Non male come biglietto da visita, soprattutto se pensiamo che il titolo della storia, la prosa di Tiziano Sclavi e le matite di un ispirato Angelo Stano ci dicono a gran voce che c’è molto di più di un caso di omicidio alla Nick Raider. Presto entrano in scena elementi che faranno  parte del mito della serie: l’indirizzo di Craven Road al numero 7, il campanello urlante, il fido aiutante Groucho capace di infilare battute e battutacce a un ritmo insostenibile… la figura fascinosa di Dylan e la costruzione eterna del modellino del galeone. Dylan Dog si presenta come un tipo strano e affascinante, un indagatore dell’incubo che offre alcune similitudini con il celebre Sherlock Holmes: la postura e alcune gestualità, l’ausilio di uno strumento musicale per meglio riflettere (il clarinetto) e la convinzione che, scartate tutte le ipotesi possibili, quello che rimane è l’incubo. Al contrario del più celebre collega, Dylan rivela anche d’essere in possesso di una sana dose di senso dell’umorismo (meno molesto di quello di Groucho) e di gusti particolari: chi di voi metterebbe sul piatto un vinile con la soundtrack di “Ghostbusters” in presenza di una bella cliente al quale fascino lo stesso Dylan non sa resistere? (altra caratteristica molto dylaniana quella di non saper resistere al fascino femminile). Il caso si presenta ovviamente come una pura e semplice questione romeriana: si, insomma, morti viventi, zombi, il filone è quello e proprio l’arte di Romero viene omaggiata da Tiziano Sclavi che concede ai suoi personaggi una distensiva visione del film “Zombi” prima che l’azione vera e propria cominci e che l’incubo si trasformi in realtà.
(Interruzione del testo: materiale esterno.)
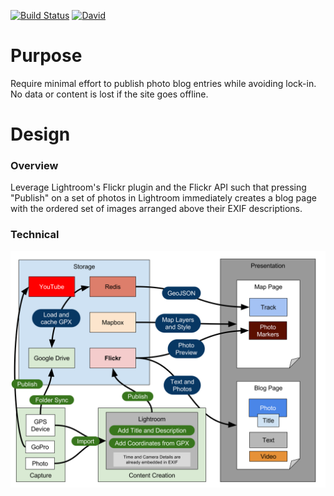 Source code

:[![Build Status](https://travis-ci.org/Jason-Abbott/trail-image.svg?branch=master)](https://travis-ci.org/Jason-Abbott/trail-image)
[![David](https://david-dm.org/Jason-Abbott/trail-image.svg)](https://david-dm.org/Jason-Abbott/trail-image)


# Purpose
Require minimal effort to publish photo blog entries while avoiding lock-in. No data or content is lost if the site goes offline.

# Design
### Overview
Leverage Lightroom's Flickr plugin and the Flickr API such that pressing "Publish" on a set of photos in Lightroom immediately creates a blog page with the ordered set of images arranged above their EXIF descriptions.

### Technical
![Data Diagram](/src/img/diagram.svg) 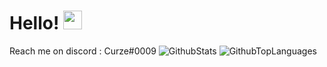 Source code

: # Hello! <img src="https://raw.githubusercontent.com/MartinHeinz/MartinHeinz/master/wave.gif" width="30px">
 Reach me on discord : Curze#0009
![GithubStats](https://github-readme-stats.vercel.app/api?username=Curzeed&count_private=false&show_icons=true&theme=synthwave)
![GithubTopLanguages](https://github-readme-stats.vercel.app/api/top-langs/?username=Curzeed&show_icons=true&layout=compact&theme=synthwave)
Fanno capolino in questo primo numero due dei personaggi che diverranno ricorrenti nella serie: l’ispettore Bloch e il dottor Xabaras, accostato niente meno che al diavolo ma presentato anche come un novello dottor Frankenstein. Si attinge a piene mani alla mitologia dell’orrore e dell’oscuro; facendo questo Sclavi delinea una vicenda dalle atmosfere coinvolgenti e inquietanti che promette sviluppi interessanti e non fatica a far presa sul lettore. Dal canto suo le matite di Stano rendono vive e reali le stesse atmosfere volute dallo scrittore, raggiungendo il picco nella splendida sequenza ambientata nel villaggio di Undead in Scozia dove Groucho si rivela un ottimo tiratore e Dylan un indagatore pieno di risorse. L’esordio è di quelli riusciti, di quelli che si prendono un pezzo di storia del nostro amato fumetto.
In questi anni è in atto un rinnovamento della serie affidato alla supervisione di Roberto Recchioni, con lo scopo di riportare questi ormai antichi fasti sulle pagine del personaggio. I risultati sono stati altalenanti, a breve ci si giocherà la carta del ritorno di Sclavi al personaggio. Staremo a vedere, se son rose appassiranno.